At the Center for Fertility and Gynecology in Los Angeles, our IVF program is amongst the most successful in the nation. (In 2010, some of our selected patient populations enjoyed live birth rates of up to 76.9%! Despite being extremely proud of this accomplishment, we continually strive to do even better. Through constant self-monitoring, quality control measures, continuing education and active research our center is poised to remain a leader in the treatment of infertility.
One specific reason for our success is the utilization of individualized treatment plans. From tailored medication dosing, to flexible appointment times and personally adjusted treatment protocols, our patient centered approach is evident in all that we do.

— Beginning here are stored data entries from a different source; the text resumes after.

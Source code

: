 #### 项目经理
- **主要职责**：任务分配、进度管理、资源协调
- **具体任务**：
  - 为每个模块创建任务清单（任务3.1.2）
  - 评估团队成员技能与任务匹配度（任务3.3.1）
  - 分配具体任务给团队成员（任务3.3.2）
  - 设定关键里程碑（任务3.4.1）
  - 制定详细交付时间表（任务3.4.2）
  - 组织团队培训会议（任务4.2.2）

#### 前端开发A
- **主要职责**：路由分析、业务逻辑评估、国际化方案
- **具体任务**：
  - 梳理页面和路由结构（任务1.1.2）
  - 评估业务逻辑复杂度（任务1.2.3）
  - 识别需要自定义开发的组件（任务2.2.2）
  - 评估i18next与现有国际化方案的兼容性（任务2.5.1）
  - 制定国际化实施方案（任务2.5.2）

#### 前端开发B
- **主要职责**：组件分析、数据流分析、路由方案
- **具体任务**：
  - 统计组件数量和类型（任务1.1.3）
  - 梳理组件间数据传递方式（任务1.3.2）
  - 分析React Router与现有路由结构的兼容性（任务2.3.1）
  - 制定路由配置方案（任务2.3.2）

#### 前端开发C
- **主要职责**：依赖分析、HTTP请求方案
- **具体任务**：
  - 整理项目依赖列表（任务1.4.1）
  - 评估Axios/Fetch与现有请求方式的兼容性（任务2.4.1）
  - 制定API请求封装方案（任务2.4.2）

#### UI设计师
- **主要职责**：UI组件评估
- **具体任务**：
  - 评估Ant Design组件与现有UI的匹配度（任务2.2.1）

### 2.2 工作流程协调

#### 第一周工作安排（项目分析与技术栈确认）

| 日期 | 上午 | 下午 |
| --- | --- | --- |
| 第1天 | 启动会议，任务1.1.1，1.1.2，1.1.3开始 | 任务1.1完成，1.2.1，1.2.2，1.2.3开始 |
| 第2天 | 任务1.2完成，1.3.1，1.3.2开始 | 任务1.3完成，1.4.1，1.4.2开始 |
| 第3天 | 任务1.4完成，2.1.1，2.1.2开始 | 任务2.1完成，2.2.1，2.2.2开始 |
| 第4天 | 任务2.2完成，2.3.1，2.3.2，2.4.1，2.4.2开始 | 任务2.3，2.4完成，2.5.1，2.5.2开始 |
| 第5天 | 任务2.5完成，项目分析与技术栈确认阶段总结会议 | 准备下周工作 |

Speaking of protocols, the doctors at the Center for Fertility and Gynecology expend great effort to determine the appropriate IVF protocol for each patient. The following is a description of one of our most common protocols.

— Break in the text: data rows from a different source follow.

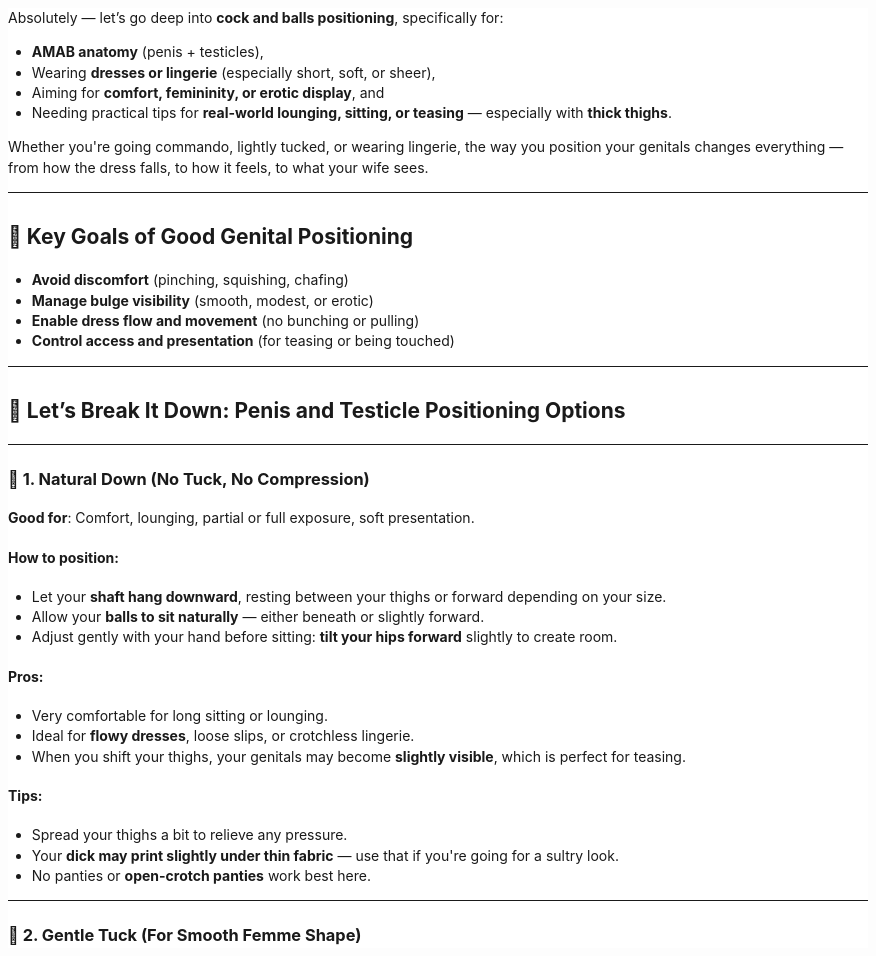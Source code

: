 
Absolutely — let’s go deep into **cock and balls positioning**, specifically for:

- **AMAB anatomy** (penis + testicles),
- Wearing **dresses or lingerie** (especially short, soft, or sheer),
- Aiming for **comfort, femininity, or erotic display**, and
- Needing practical tips for **real-world lounging, sitting, or teasing** — especially with **thick thighs**.

Whether you're going commando, lightly tucked, or wearing lingerie, the way you position your genitals changes everything — from how the dress falls, to how it feels, to what your wife sees.

---

## 🍑 **Key Goals of Good Genital Positioning**

- **Avoid discomfort** (pinching, squishing, chafing)
- **Manage bulge visibility** (smooth, modest, or erotic)
- **Enable dress flow and movement** (no bunching or pulling)
- **Control access and presentation** (for teasing or being touched)

---

## 🔻 Let’s Break It Down: Penis and Testicle Positioning Options

---

### 🔹 **1. Natural Down (No Tuck, No Compression)**

**Good for**: Comfort, lounging, partial or full exposure, soft presentation.

#### How to position:

- Let your **shaft hang downward**, resting between your thighs or forward depending on your size.
- Allow your **balls to sit naturally** — either beneath or slightly forward.
- Adjust gently with your hand before sitting: **tilt your hips forward** slightly to create room.

#### Pros:

- Very comfortable for long sitting or lounging.
- Ideal for **flowy dresses**, loose slips, or crotchless lingerie.
- When you shift your thighs, your genitals may become **slightly visible**, which is perfect for teasing.

#### Tips:

- Spread your thighs a bit to relieve any pressure.
- Your **dick may print slightly under thin fabric** — use that if you're going for a sultry look.
- No panties or **open-crotch panties** work best here.

---

### 🔹 **2. Gentle Tuck (For Smooth Femme Shape)**
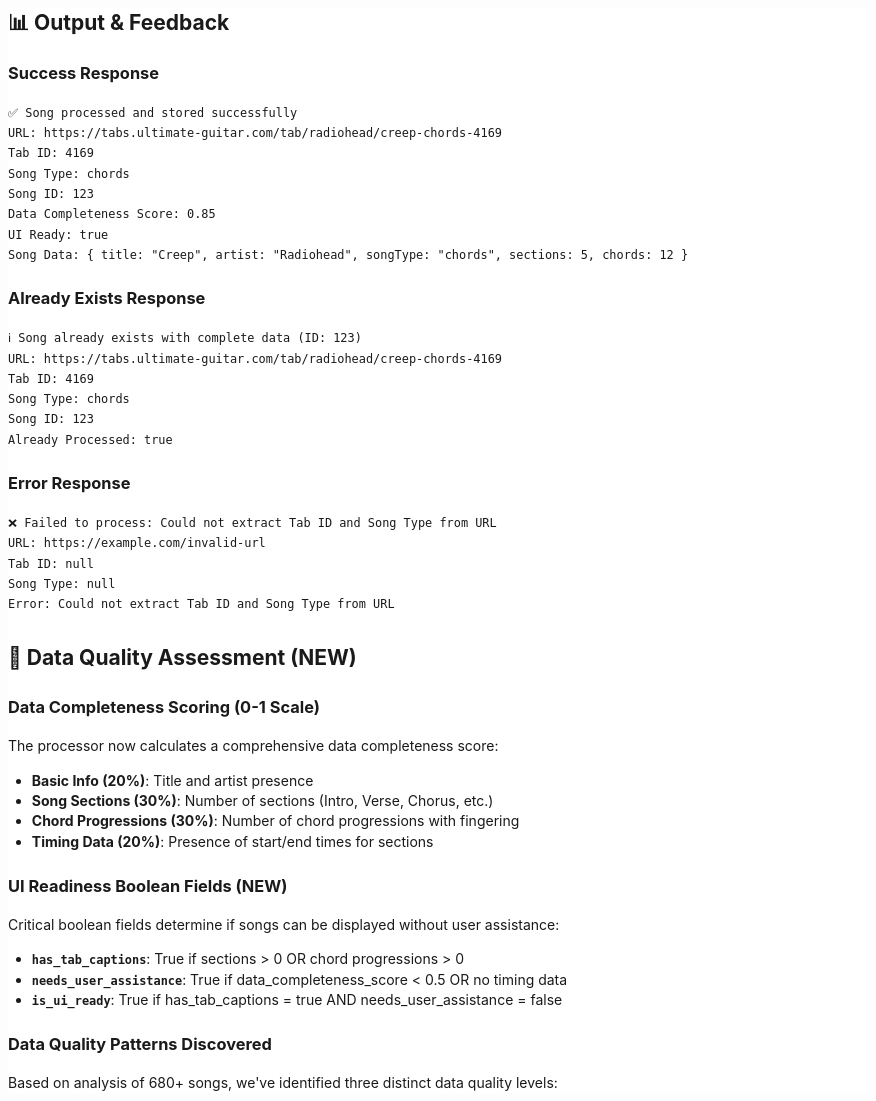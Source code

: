 ## 📊 **Output & Feedback**

### **Success Response**
```
✅ Song processed and stored successfully
URL: https://tabs.ultimate-guitar.com/tab/radiohead/creep-chords-4169
Tab ID: 4169
Song Type: chords
Song ID: 123
Data Completeness Score: 0.85
UI Ready: true
Song Data: { title: "Creep", artist: "Radiohead", songType: "chords", sections: 5, chords: 12 }
```

### **Already Exists Response**
```
ℹ️ Song already exists with complete data (ID: 123)
URL: https://tabs.ultimate-guitar.com/tab/radiohead/creep-chords-4169
Tab ID: 4169
Song Type: chords
Song ID: 123
Already Processed: true
```

### **Error Response**
```
❌ Failed to process: Could not extract Tab ID and Song Type from URL
URL: https://example.com/invalid-url
Tab ID: null
Song Type: null
Error: Could not extract Tab ID and Song Type from URL
```

## 🎯 **Data Quality Assessment (NEW)**

### **Data Completeness Scoring (0-1 Scale)**
The processor now calculates a comprehensive data completeness score:

- **Basic Info (20%)**: Title and artist presence
- **Song Sections (30%)**: Number of sections (Intro, Verse, Chorus, etc.)
- **Chord Progressions (30%)**: Number of chord progressions with fingering
- **Timing Data (20%)**: Presence of start/end times for sections

### **UI Readiness Boolean Fields (NEW)**
Critical boolean fields determine if songs can be displayed without user assistance:

- **`has_tab_captions`**: True if sections > 0 OR chord progressions > 0
- **`needs_user_assistance`**: True if data_completeness_score < 0.5 OR no timing data
- **`is_ui_ready`**: True if has_tab_captions = true AND needs_user_assistance = false

### **Data Quality Patterns Discovered**
Based on analysis of 680+ songs, we've identified three distinct data quality levels:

The long protocol is one of original types of protocols used at the Center for Fertility and Gynecology. It is often the first protocol used when a new patient starts IVF. The long protocol is good for many younger patients or those with strong ovarian reserve. It is called the long protocol because it necessitates the longest amount of time on luprolide acetate.
Luprolide acetate, known by the brand name Lupron, is a medication which ultimately stops hormonal communication between the brain and the ovary. This effect is desirable because the natural patterns of hormone communication between the brain and ovary work counter to our goals in an IVF cycle. During a natural menstrual cycle, the brain normally coaxes one egg to grow within the ovary per month. During an IVF cycle however, we want several eggs to grow at the same time. Secondly, during a natural menstrual cycle the brain monitors the growth of the egg and sends a signal for that egg to ovulate when it reaches a particular size. During IVF, we want to prevent the brain’s ovulation signal. This way, we can supply the ovulation signal and thus be present to retrieve the eggs. For these reasons, Lupron is used in the long protocol.
Lupron is a daily injection which is started after the patient has taken birth control pills for a couple of weeks (or about a week before the period is expected to begin if the patient is not on birth control pills). After taking Lupron for about a week, the patient will get her period and be ready to start the next phase of the cycle, the stimulation.
The stimulation involves injections of 2 more medications in addition to lupron. These medications are hormones called gonadotropins. They are the same hormones produced by the brain to stimulate egg growth in the ovary. In the IVF setting, gonadotropins are provided in a dose designed to stimulate multiple eggs to grow. The dose is adjusted based upon how many and how fast the eggs are responding. In addition to the Lupron, the stimulation medications are taken daily for roughly 8-10 days. During this time, the ovaries are monitored very closely with frequent ultrasound examinations and blood draws for estrogen levels. Once it is determined that the eggs are ready, an injection of another hormone called HCG is prescribed. The HCG induces the final steps of egg maturation and allows the doctor to retrieve the egg from the ovary.
In general, the long protocol takes between 17 and 21 days from the time that Lupron is started until the eggs are retrieved. During this time, most patients have 6-8 visits with their doctor.